* [INPUT DATA]:

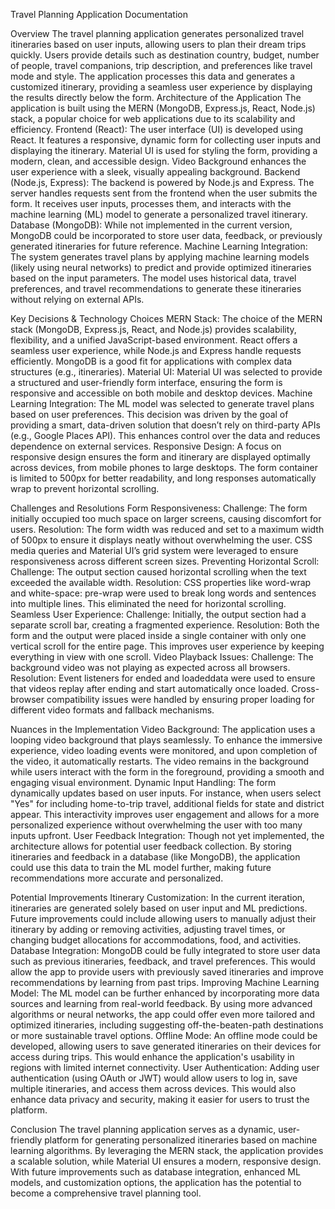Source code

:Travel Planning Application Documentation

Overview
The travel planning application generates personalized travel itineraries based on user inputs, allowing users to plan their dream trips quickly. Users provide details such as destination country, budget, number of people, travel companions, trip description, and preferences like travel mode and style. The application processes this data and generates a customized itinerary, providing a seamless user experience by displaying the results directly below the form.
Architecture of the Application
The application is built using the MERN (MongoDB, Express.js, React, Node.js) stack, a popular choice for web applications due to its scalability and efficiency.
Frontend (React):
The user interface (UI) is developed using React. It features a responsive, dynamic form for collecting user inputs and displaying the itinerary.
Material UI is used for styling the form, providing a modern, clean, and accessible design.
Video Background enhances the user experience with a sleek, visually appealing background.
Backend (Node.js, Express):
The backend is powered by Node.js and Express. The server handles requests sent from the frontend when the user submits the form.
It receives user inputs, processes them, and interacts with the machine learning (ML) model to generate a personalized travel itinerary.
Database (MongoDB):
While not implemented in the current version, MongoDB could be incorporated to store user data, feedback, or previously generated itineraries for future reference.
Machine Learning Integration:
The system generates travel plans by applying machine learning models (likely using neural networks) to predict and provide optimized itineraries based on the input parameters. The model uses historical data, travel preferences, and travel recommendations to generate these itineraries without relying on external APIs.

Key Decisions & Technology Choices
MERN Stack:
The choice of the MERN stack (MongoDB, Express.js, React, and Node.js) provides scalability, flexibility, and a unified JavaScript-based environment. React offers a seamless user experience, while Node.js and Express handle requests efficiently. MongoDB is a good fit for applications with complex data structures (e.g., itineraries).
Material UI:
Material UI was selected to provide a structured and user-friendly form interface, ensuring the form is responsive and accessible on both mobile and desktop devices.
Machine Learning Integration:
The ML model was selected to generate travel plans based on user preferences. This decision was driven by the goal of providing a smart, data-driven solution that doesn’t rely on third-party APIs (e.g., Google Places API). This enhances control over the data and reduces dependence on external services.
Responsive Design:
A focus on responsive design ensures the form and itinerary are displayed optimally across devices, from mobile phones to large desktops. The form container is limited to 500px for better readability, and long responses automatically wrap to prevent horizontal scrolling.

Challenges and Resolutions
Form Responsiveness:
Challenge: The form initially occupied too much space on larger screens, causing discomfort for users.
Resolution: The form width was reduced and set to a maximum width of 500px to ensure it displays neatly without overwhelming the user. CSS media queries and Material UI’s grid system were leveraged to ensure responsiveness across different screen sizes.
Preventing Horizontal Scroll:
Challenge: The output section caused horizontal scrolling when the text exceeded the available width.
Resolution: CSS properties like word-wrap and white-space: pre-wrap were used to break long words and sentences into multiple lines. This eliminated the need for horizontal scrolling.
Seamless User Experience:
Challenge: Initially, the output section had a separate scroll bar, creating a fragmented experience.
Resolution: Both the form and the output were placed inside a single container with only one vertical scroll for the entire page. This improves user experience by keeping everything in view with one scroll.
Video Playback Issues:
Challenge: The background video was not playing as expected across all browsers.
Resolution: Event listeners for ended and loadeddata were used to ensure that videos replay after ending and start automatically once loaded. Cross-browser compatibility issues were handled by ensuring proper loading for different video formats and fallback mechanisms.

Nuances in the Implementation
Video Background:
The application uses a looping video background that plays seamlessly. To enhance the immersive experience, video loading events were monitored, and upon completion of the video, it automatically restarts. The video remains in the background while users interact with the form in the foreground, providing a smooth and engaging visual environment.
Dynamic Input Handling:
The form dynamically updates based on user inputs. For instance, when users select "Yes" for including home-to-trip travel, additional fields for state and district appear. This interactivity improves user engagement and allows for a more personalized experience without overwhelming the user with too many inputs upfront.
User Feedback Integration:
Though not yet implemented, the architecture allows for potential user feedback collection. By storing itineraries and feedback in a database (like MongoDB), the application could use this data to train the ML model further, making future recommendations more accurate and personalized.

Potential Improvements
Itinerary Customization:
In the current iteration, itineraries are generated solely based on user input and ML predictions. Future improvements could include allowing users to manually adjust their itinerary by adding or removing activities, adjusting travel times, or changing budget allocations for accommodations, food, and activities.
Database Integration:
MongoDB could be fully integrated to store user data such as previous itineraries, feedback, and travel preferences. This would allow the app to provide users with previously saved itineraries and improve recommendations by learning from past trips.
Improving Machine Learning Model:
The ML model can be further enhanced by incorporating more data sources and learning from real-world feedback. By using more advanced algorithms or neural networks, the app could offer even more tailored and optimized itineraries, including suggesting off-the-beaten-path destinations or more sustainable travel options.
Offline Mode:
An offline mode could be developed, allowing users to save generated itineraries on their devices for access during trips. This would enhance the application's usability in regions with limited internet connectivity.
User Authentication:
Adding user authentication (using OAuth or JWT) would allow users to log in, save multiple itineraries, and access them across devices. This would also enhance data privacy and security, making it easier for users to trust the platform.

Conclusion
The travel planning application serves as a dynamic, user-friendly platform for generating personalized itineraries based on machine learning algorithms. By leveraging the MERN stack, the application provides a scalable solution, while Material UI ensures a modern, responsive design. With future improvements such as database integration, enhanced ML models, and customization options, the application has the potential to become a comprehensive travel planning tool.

* [WHAT TO WORK ON]: How many of the lines above include the word "friendly"? State that number and nothing else.

* [RESULT FOR THIS TASK]: 2